NO: Autonomous art work cannot be elitist in itself, but we believe global art world in terms of biennials and fairs is a superficial spectacle, which is elitist. One of our first statements is ''Contemporary art is nothing but a business, we take it as a joke''. And when you ask, also this quote by David Hammons crossed my mind: "The art audience is the worst audience in the world. It’s overly educated, it’s conservative, it’s put to criticism, not to understand and it never has any fun. Why should I spend my time playing to that audience? That’s like going into lion’s den.
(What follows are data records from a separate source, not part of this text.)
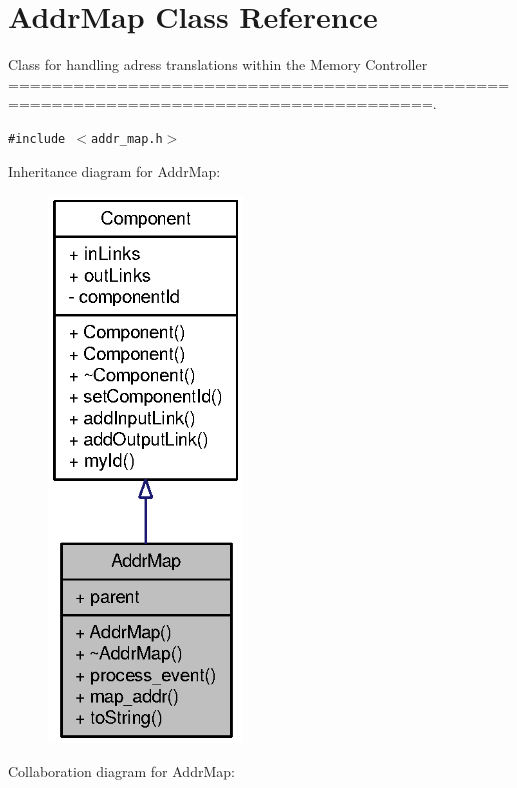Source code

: \section{AddrMap Class Reference}
\label{classAddrMap}
Class for handling adress translations within the Memory Controller =====================================================================================.  


{\tt \#include $<$addr\_\-map.h$>$}

Inheritance diagram for AddrMap:\nopagebreak
\begin{figure}[H]
\begin{center}
\leavevmode
\includegraphics[width=146pt]{classAddrMap__inherit__graph}
\end{center}
\end{figure}
Collaboration diagram for AddrMap:\nopagebreak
So I refuse to deal with that audience. I will play with the street audience. That audience is much more human, and their opinion is from the heart. They don’t have any reason to play games, there is nothing gained or lost."

 

We Did This and That, series of photographs and videos, 2005-2007

 

AD: What’s the last great book you read? Any other thoughts/projects to share?

PN: I don't remember the last time I read a book from the first til the last page. I usually go by fragments and at the moment I am reading the last book by Thomas Piketty, Capital and ideology.

NO: I just finished 1984 again. I have a thing for dystopias. But it's a bit odd in reference to actual events these days.

 

Kisito Assangni is a Togolese-French curator, art consultant, and farmer who studied museology at Ecole du Louvre in Paris. Currently living between UK, France and Togo, his research focuses primarily on psychogeography and the cultural impact of globalisation. He investigates the modes of cultural production that combine theory and practice. He inherently aims at going beyond the usual relations between artist, curator, institution, audience, and artwork in order to engage audiences in encounters with art that are unexpected, transformative, and fun. His discursive public programs and exhibitions have been shown internationally, including the Venice Biennale; ZKM Museum, Karlsruhe; Whitechapel Gallery, London; Centre of Contemporary Art, Glasgow; Museum of Contemporary Art, Sydney; Malmo Konsthall, Sweden; Torrance Art Museum, Los Angeles; Es Baluard Museum of Art, Palma, Spain; National Centre for Contemporary Arts, Moscow; Marrakech Biennale among others. Assangni has participated in talks, seminars, and symposia at numerous institutions such as the British Museum, London; Palais de Tokyo, Paris; Smithsonian Institution, Washington DC; Ben Uri Museum, London; Pori Art Museum, Finland; Kunsthall 3.14, Bergen (Norway); Bamako Encounters Photography Biennial, Mali; Sala Rekalde Foundation, Bilbao; COP17 Summit, South Africa; Depart Foundation, Malibu (USA); Sint-Lukas University, Brussels; Motorenhalle Centre of Contemporary Art, Dresden (Germany); Kunsthalle Sao Paulo, Brazil; Museo d’Arte Contemporanea Ticino, Switzerland. Assangni is the founder of TIME is Love Screening (International video art program) and art advisor for Latrobe Regional Gallery in Victoria, Australia.